One gpg –gen-key per Decade

Post Syndicated from Bradley M. Kuhn original http://ebb.org/bkuhn/blog/2008/12/09/gpg-gen-key-decade.html

Today is an interesting anniversary (of sorts) for my cryptographic
infrastructure. Nine years ago today, I generated the 1024 bit DSA key,
DB41B387, that has been my GPG key every day since then. I remember
distinctly that on the 350 MhZ machine I used at the time, it took quite
a while to generate, even though I made sure the entropy pool remained
nice and full by pounding on the keyboard.

The horribleness of the
recent Debian vulnerability
meant that I have spent a much time
this year pondering the pedigree my personal cryptographic
infrastructure. Of course, my key was far too old to have been
generated on a Debian-based system that had that particular
vulnerability. However, the issue that really troubled me this
past summer was this:

Some DSA keys may be compromised by only their use. A strong
key (i.e., generated with a ‘good’ OpenSSL) but used locally
on a machine with a ‘bad’ OpenSSL must be considered to be
compromised. This is due to an ‘attack’ on DSA that allows the
secret key to be found if the nonce used in the signature is reused or
known.

Not being particularly hard core on cryptographic knowledge — most of my expertise comes from only one class I took 11 years ago on
Encryption, Compression, and Secure Hashing in graduate school —
I found this alarming and tried my best to do some ancillary reading.
It seems that DSA keys, in many ways, are less than optimal.
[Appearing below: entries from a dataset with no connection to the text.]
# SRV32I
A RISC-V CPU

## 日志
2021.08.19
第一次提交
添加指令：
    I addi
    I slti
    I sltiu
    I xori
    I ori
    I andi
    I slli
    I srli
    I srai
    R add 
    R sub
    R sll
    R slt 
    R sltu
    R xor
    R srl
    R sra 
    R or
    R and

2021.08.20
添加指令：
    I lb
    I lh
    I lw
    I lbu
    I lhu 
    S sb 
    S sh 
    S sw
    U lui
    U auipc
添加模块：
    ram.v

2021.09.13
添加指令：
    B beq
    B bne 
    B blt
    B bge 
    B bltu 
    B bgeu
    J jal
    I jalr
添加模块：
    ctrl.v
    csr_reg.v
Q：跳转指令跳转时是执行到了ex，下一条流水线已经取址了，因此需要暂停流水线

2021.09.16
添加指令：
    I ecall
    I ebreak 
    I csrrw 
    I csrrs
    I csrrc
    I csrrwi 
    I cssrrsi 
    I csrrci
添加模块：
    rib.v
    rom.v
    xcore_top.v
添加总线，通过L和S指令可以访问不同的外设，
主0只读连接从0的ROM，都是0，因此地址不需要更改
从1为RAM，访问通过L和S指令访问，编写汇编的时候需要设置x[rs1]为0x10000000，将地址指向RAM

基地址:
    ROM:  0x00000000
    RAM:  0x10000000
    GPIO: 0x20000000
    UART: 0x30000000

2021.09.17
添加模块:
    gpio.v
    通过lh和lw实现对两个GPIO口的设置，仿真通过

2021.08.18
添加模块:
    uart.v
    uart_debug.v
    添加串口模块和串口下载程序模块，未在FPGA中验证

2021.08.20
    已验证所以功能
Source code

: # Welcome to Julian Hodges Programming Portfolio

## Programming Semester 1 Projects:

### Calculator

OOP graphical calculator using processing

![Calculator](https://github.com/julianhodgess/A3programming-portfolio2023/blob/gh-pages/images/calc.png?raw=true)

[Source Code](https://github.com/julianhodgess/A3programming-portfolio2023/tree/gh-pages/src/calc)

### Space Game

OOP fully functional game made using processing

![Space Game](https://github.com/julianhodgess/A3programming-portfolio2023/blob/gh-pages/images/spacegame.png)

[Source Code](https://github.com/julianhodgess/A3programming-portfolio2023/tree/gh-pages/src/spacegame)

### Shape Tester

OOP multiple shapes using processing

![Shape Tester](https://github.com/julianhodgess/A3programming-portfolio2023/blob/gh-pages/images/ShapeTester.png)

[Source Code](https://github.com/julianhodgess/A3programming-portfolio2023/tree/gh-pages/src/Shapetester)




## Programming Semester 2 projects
It seems
(to my mostly uneducated eye) in skimming academic papers that DSA keys
are tougher to deploy right and keep secure, which leads to these sorts
of possible problems.

I’ve resolved to switch entirely to RSA keys. The great thing about
RSA is its simplicity and ease of understanding. I grok factoring and
understand better the complexity situation of the factoring problem
(this time, from the two graduate courses I took on Complexity
Theory, so my comfort is more solid :). I also find it intriguing that
a child can learn how to factor in grade school, yet we can’t teach a
computer to do it efficiently. (By contrast, I didn’t learn the
discrete logarithm problem until my Freshman year of college, and I
still have to look up the details to remind myself.) So, the
“simplicity brings clarity” idea hints that RSA is a better
choice.

Fact is, there was only one reason why I revoked my ancient RSA
keys and generated DSA ones in the 1990s. The RSA patent and the strict
licensing of that patent by RSA Data Security, Inc. made it impossible
to implement RSA in Free Software back then. So, when I switched from
proprietary PGP to GPG, my keys wouldn’t import. Indeed, that one RSA
patent alone set back the entire area of Free Software cryptography at least ten years.

So, when I decided this evening that I’d need to generate a new key and
begin promulgating it at key-signing parties sometime before DB41B387
turns ten, I realized I actually have the freedom to choose my
encryption algorithm now! Sadly, it took almost these entire nine years
to get there. Our community did not only have to wait out this
unassailable patent. (RSA is among the most novel and non-obvious ideas
that most computer professionals will ever seen in their lives). Once
the RSA patent finally expired0, we had to then slowly but
surely implement and deploy it in cryptographic programs, from
scratch.

I’m still glad that we’re free of the RSA patent, but I fear among the
mountain of “software patents” granted each year, that the
“new RSA” — a perfectly valid, non-obvious and novel
patent that reads on software and fits both the industry’s and patent
examiner’s definition of “high quality” — is waiting
to be discovered and used as a weapon to halt Free Software again. When
I finally type gpg --gen-key (now with
--expert mode!) for the first time in nine years, I hope
I’ll only experience the gladness of being able to generate an RSA key,
and succeed in ignoring the fact that RMS’
old essay about this issue remains a cautionary tale
to this very
day. Software patents are a serious long-term threat and must be
eradicated entirely for the sake of software freedom. The biggest threat among them will always be the “valid”, “high quality”
software patents, not the invalid, poor quality ones.


0 Technically speaking,
RSA didn’t need to expire. In a seemingly bizarre
move
, RSA Data Security, Inc. granted a Free license to the
patent a few weeks before the actual expiration date. To
this day, I believe the same theory I espoused at the time:
their primary goal in doing this was merely to ruin all the
“RSA is Free” parties that had been planned.